El Estatuto de Nuria había sido aprobado el 2 de agosto de 1931 por el noventa por ciento de los votantes, con un setenta y cinco por ciento de participación en todo el territorio catalán. Azaña supo reconducirlo a los límites constitucionales no sólo en la definición de Cataluña sino

también en materias de educación, lengua, fiscalidad y derechos. Sobre todo en educación el azañismo se mostró irreductible: «garantías recíprocas de convivencia y de igualdad de derechos para profesores y alumnos», «a las lenguas y a las culturas castellana y catalana» y

«siempre con arreglo a lo dispuesto en el artículo 50 de la Constitución» (artículo 7 del Estatuto); el 50 de la Constitución exigía el «estudio de la lengua castellana» y que ésta se usara «como instrumento de enseñanza en todos los centros de instrucción primaria y secundaria de las regiones autónomas». Eso impuso Azaña, tan lejano a las claudicaciones zapateriles.

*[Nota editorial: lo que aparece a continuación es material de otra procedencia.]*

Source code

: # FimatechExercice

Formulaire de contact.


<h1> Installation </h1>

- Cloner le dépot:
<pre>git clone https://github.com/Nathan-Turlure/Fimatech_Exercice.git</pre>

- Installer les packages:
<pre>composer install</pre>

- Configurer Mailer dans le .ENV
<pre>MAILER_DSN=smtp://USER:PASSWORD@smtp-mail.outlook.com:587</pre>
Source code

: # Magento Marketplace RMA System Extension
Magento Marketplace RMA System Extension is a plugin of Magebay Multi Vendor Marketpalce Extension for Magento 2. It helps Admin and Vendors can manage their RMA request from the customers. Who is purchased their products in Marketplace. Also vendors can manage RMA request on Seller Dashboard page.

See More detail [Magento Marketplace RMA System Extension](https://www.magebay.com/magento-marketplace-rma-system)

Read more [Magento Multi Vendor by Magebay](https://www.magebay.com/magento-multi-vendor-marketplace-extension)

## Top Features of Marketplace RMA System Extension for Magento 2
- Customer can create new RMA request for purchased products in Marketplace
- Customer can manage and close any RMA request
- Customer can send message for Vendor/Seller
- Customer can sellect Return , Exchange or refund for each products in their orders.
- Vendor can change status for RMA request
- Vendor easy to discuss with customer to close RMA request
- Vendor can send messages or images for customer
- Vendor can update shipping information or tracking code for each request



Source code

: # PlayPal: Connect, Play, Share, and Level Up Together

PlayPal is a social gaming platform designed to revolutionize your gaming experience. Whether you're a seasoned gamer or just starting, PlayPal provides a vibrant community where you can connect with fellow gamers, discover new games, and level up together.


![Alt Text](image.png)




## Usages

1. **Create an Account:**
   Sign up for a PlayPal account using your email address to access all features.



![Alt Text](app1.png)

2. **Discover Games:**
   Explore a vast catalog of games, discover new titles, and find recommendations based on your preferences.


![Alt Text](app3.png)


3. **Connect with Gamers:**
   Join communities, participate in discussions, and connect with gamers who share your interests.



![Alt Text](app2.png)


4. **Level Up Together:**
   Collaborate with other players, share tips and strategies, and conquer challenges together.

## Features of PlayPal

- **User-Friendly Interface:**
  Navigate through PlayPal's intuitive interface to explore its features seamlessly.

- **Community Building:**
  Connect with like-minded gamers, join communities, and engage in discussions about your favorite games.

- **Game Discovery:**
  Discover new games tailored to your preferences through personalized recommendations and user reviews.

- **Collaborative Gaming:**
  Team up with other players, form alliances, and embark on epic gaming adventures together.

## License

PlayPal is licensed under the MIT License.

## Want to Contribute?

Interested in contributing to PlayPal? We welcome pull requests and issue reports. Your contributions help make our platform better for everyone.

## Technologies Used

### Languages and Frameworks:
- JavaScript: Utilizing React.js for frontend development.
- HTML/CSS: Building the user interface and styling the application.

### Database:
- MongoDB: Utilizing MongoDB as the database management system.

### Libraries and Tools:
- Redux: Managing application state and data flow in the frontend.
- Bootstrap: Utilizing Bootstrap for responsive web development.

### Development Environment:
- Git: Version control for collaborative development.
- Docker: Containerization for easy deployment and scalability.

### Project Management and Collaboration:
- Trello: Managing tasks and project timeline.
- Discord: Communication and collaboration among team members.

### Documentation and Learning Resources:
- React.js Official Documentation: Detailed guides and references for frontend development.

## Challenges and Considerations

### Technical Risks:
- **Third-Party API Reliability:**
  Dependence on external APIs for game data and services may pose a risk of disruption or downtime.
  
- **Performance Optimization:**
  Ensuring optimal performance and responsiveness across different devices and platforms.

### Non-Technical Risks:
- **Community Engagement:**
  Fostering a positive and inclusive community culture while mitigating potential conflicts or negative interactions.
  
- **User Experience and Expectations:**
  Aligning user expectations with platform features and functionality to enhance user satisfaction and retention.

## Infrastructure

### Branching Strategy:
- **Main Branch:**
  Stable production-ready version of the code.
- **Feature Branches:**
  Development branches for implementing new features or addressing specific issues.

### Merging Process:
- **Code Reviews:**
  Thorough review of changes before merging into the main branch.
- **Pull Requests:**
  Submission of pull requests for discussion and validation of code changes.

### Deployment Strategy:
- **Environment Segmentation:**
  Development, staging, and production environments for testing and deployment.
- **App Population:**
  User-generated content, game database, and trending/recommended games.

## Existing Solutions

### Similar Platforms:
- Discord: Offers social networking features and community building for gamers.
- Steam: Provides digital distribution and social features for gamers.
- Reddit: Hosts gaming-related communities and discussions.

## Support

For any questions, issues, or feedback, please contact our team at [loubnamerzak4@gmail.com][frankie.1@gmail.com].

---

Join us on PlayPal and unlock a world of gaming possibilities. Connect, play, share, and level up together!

Aún así, cuando el Tribunal de Garantías Constitucionales de la República declaró anticonstitucional, el 8 de junio de 1934, la ley de Contratos del Cultivo, Ezquerra Republicana consideró la decisión una afrenta a la soberanía catalana y Luis Companys declaró, en octubre de aquel año, «el Estado catalán dentro de la República Federal de España». Una acción militar ordenada por el Gobierno español liquidó aquella especie de proclamación de independencia que duró diez horas. El discurso que había pronunciado Azaña en el Congreso el 6 de mayo de 1932, tan optimista como la posición actual del sonriente Zapatero, no previó lo que, a pesar de todos los recortes –muchos más, y de fondo, que los actuales– iba a

ocurrir: la proclamación del Estado catalán.

Tenía razón Ortega, en fin. La tenía cuando subrayaba la voracidad de los nacionalistas políticos. Siempre pedirán más, enseñaba el filósofo. Son insaciables porque el nacionalismo catalán es un movimiento que, como el misántropo de Molière, clama al cielo «¡quiero que me distingan!». El café para todos que se lo beba Suárez.

Cuando ni el cinco por ciento de los catalanes se interesaban por un nuevo Estatuto, llega Zapatero I el de las mercedes y, sin que nadie se lo pida, destapa la redoma de los demonios familiares y suelta sobre la mesa nacional, tranquila desde la Transición, un problema atávico que ha crispado de nuevo a la sociedad española. Caballo caracoleante en la cristalería, aprendiz de brujo, Zapatero ha fragilizado ya el entero edificio de la Transición. Ha ido mucho, mucho más allá que Azaña y Prieto, ha ofendido a Felipe González, ha quebrantado los procedimientos constitucionales. ¿Lo ha hecho por frivolidad, por ligereza, por estulticia? ¿O por malignidad? Basta releer el artículo publicado en el diario adicto (23 septiembre

2005) por su mentor intelectual, Suso de Toro, con el título «La nación española», para comprender lo que el presidente por accidente pretendía. La reacción del Partido Popular, de los principales barones del PSOE, del grupo mediático encabezado por Polanco y de la opinión pública española, que le ha fustigado en las encuestas, obligó a recoger velas al presidente zapatético y a reformar el Estatuto que se había comprometido a respetar íntegramente si lo votaba una mayoría cualificada del Parlamento catalán. Aún así, muchos de los destrozos causados no tienen arreglo. Arturo Mas, Carod Rovira y el propio Maragall, el mediocre, que es ya un cadáver político de cuerpo presente, no se han recatado en subrayar

que el Estatuto es sólo un paso. Un paso adelante hacia la independencia de Cataluña. Hacia el Estado catalán dentro de una República Confederal Española.